◆ What to work on: When the string "them" appears in a line of the records, show the whole line.

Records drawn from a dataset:
****************************************

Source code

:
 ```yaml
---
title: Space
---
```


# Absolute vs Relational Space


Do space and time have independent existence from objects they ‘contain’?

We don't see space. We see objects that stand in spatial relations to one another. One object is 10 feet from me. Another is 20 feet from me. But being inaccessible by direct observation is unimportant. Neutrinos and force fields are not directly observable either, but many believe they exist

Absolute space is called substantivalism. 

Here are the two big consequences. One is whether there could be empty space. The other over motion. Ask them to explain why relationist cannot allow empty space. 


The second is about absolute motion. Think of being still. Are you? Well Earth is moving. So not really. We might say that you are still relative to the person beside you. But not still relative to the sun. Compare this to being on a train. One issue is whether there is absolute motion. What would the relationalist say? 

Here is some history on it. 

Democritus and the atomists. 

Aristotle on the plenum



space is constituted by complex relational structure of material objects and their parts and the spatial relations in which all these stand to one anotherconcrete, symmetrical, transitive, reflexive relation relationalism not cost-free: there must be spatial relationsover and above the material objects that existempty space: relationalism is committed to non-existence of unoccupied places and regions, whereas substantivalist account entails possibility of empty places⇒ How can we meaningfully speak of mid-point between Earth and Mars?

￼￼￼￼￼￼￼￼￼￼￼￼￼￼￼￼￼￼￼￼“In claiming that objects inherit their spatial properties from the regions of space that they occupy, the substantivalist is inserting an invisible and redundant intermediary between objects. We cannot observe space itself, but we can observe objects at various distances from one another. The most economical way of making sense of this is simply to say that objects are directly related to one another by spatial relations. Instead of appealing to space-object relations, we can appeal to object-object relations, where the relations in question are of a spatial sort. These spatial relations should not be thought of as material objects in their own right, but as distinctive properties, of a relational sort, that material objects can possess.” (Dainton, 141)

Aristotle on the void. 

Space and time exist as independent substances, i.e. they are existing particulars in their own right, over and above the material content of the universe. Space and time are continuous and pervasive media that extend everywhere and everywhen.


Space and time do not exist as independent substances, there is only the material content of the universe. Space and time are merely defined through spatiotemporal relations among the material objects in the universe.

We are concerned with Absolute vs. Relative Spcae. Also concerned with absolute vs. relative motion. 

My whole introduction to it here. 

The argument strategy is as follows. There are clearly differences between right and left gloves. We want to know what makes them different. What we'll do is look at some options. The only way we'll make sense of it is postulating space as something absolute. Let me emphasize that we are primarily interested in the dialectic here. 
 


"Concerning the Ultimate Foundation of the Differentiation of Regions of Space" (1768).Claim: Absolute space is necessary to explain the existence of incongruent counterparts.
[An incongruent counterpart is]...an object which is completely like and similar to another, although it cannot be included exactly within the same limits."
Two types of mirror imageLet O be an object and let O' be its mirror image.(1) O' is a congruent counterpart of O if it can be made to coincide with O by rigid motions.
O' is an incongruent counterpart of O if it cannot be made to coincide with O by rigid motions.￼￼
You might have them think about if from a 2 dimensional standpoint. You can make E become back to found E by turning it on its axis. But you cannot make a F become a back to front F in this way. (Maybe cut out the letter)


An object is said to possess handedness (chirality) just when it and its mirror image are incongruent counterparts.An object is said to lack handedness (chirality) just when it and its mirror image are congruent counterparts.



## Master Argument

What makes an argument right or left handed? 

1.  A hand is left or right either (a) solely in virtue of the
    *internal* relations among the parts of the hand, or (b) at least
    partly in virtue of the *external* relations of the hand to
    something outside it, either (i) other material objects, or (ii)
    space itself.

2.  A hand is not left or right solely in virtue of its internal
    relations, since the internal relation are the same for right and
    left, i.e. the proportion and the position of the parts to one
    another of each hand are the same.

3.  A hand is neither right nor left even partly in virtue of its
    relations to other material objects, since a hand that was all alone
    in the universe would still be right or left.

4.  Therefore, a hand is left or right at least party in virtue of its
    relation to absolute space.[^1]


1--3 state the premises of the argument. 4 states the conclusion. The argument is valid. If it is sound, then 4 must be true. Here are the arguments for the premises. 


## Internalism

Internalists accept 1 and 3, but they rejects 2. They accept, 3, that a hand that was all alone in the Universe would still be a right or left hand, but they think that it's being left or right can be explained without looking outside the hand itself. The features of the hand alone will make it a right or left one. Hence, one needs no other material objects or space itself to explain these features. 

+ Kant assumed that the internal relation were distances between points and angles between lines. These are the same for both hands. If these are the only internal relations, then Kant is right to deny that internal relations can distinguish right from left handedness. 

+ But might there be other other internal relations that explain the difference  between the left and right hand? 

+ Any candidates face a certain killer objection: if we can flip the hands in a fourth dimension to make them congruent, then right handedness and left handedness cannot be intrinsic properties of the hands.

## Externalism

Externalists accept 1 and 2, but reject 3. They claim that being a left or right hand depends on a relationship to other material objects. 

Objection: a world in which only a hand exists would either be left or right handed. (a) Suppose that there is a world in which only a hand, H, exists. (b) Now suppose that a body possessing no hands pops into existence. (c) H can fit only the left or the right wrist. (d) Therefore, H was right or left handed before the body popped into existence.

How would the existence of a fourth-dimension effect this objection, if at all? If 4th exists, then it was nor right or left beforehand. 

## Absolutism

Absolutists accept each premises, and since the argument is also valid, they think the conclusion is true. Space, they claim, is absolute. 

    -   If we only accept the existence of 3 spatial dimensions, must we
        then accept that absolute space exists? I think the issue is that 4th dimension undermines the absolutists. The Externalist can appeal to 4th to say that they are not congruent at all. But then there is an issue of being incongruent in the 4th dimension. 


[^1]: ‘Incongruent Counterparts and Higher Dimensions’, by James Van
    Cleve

****************************************

◆ Answer section:
Here are the two big consequences. One is whether there could be empty space. The other over motion. Ask them to explain why relationist cannot allow empty space. 
The argument strategy is as follows. There are clearly differences between right and left gloves. We want to know what makes them different. What we'll do is look at some options. The only way we'll make sense of it is postulating space as something absolute. Let me emphasize that we are primarily interested in the dialectic here. 
You might have them think about if from a 2 dimensional standpoint. You can make E become back to found E by turning it on its axis. But you cannot make a F become a back to front F in this way. (Maybe cut out the letter)
+ Any candidates face a certain killer objection: if we can flip the hands in a fourth dimension to make them congruent, then right handedness and left handedness cannot be intrinsic properties of the hands.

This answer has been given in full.